June 25, 2026, (Inside AI) — IBM on Thursday revealed what it calls the world's first technology for producing chips smaller than 1 nanometer, a milestone in the semiconductor industry's relentless pursuit of packing more power into tinier spaces. The new process yields a transistor architecture of 0.7 nanometers, or 7 angstroms, a scale that once seemed physically impossible.
The breakthrough, announced from Armonk, New York, sent IBM shares up over 6% in premarket trading, though they remain down about 11% for the year. The timing is critical as chipmakers struggle to sustain Moore's Law while meeting the explosive computational demands of modern AI systems.
IBM's advance directly challenges contract manufacturing giants TSMC and Intel, both racing to deliver next-generation nodes. Last week, Intel said its 18A process, making 1.8-nanometer chips, moved into risk production—the final testing stage before commercial manufacturing.

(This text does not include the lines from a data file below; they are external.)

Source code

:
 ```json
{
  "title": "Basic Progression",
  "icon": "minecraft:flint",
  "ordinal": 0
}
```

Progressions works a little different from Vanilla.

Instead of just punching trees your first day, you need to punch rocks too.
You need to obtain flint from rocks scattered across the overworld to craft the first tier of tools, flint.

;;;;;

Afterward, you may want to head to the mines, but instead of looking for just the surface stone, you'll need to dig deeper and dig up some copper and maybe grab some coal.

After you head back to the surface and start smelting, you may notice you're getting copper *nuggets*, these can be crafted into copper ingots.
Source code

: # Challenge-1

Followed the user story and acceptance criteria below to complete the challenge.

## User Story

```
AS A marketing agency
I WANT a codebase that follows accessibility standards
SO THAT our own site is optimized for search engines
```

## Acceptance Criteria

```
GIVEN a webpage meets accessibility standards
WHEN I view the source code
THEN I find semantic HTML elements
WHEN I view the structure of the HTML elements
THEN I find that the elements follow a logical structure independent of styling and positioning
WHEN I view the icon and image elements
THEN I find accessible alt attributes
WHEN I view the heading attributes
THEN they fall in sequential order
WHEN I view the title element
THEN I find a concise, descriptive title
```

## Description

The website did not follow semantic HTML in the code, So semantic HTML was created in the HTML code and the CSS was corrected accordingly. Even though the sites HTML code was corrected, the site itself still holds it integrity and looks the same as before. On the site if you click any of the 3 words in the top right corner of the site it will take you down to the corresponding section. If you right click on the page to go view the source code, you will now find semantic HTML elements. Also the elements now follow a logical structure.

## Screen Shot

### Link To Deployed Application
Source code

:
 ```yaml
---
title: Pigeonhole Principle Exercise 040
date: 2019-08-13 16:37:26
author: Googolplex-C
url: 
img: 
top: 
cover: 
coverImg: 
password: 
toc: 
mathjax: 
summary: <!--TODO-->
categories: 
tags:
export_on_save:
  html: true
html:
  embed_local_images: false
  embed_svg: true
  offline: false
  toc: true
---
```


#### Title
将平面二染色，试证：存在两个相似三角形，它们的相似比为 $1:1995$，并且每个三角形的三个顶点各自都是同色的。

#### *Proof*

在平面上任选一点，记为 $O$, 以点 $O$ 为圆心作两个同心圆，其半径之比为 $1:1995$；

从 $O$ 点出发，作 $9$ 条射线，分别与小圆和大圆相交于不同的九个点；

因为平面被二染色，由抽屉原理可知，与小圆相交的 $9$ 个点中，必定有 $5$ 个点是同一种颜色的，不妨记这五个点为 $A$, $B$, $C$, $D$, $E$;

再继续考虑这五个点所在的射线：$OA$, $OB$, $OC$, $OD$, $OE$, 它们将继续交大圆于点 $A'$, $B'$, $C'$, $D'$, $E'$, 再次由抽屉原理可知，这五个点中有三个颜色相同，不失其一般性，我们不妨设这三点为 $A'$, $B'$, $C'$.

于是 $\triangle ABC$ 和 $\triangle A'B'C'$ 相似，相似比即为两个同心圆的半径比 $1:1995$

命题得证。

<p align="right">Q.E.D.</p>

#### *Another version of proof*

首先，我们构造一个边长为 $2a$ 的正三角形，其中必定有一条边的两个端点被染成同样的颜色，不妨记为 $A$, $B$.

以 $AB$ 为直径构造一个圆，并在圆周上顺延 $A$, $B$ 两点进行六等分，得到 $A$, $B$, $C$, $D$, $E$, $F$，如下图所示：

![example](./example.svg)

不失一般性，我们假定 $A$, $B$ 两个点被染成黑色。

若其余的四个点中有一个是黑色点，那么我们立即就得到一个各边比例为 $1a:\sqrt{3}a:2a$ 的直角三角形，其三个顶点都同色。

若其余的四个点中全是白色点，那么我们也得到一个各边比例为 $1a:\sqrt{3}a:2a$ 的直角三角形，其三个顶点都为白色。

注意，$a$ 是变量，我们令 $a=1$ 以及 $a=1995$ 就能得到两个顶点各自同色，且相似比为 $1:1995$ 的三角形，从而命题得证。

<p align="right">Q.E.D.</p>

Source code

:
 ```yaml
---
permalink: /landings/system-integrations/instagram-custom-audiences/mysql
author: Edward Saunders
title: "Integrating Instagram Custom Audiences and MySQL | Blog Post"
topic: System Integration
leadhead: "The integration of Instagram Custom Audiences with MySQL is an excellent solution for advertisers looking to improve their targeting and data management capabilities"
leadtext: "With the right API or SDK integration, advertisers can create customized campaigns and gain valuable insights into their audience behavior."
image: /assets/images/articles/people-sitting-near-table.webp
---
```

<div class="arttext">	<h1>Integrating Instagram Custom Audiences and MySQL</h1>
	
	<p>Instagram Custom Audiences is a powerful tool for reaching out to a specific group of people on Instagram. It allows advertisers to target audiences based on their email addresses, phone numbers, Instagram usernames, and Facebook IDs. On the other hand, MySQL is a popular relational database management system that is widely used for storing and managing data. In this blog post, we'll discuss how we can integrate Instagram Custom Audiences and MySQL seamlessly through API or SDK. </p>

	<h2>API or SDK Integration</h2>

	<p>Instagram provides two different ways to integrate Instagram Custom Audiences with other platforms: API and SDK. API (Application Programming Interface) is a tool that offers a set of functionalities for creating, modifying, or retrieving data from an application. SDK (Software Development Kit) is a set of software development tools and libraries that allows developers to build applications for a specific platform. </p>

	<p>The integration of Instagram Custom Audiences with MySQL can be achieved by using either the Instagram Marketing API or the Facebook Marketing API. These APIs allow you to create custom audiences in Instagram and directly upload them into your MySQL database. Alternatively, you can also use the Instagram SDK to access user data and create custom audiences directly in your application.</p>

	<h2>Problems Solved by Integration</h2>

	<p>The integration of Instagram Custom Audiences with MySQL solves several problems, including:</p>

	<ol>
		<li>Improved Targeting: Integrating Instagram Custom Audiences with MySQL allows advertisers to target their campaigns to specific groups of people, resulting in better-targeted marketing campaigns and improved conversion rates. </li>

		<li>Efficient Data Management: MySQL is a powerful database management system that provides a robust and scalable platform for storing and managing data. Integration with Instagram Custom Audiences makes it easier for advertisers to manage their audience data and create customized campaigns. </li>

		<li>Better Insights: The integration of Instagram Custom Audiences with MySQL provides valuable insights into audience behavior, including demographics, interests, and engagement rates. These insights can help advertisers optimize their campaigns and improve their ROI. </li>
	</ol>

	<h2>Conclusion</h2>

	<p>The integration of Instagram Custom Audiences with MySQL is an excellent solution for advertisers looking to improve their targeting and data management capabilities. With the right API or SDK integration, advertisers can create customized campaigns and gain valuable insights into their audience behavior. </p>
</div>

IBM's 0.7-nanometer chip crams nearly 100 billion transistors onto a fingernail-sized surface. That's about double the density of its 2-nanometer chip from 2021, delivering up to 50% higher performance or 70% greater energy efficiency.
The secret is a new transistor design called "nanostack." Instead of laying transistors flat, the design stacks them vertically in three dimensions, squeezing more into the same volume. It's a fundamental rethinking of chip architecture, not just a shrink.
"With our new nanostack architecture, we're not just making smaller transistors, we're reinventing how chips are built to deliver dramatically more power and energy efficiency," said Jay Gambetta, director of IBM Research.
IBM says production could begin within five years. The company has previously licensed chip technologies to Samsung and Japan's Rapidus. It has not yet named a manufacturing partner for this technology, leaving open questions about how quickly it can scale.
The announcement underscores a broader industry shift toward 3D stacking and novel materials as traditional scaling hits atomic limits. While IBM has no mass-production fabs, its research arm consistently pioneers foundational breakthroughs that others later commercialize. The nanostack approach could redefine chip design for the AI era, where power and thermal constraints are as critical as raw speed.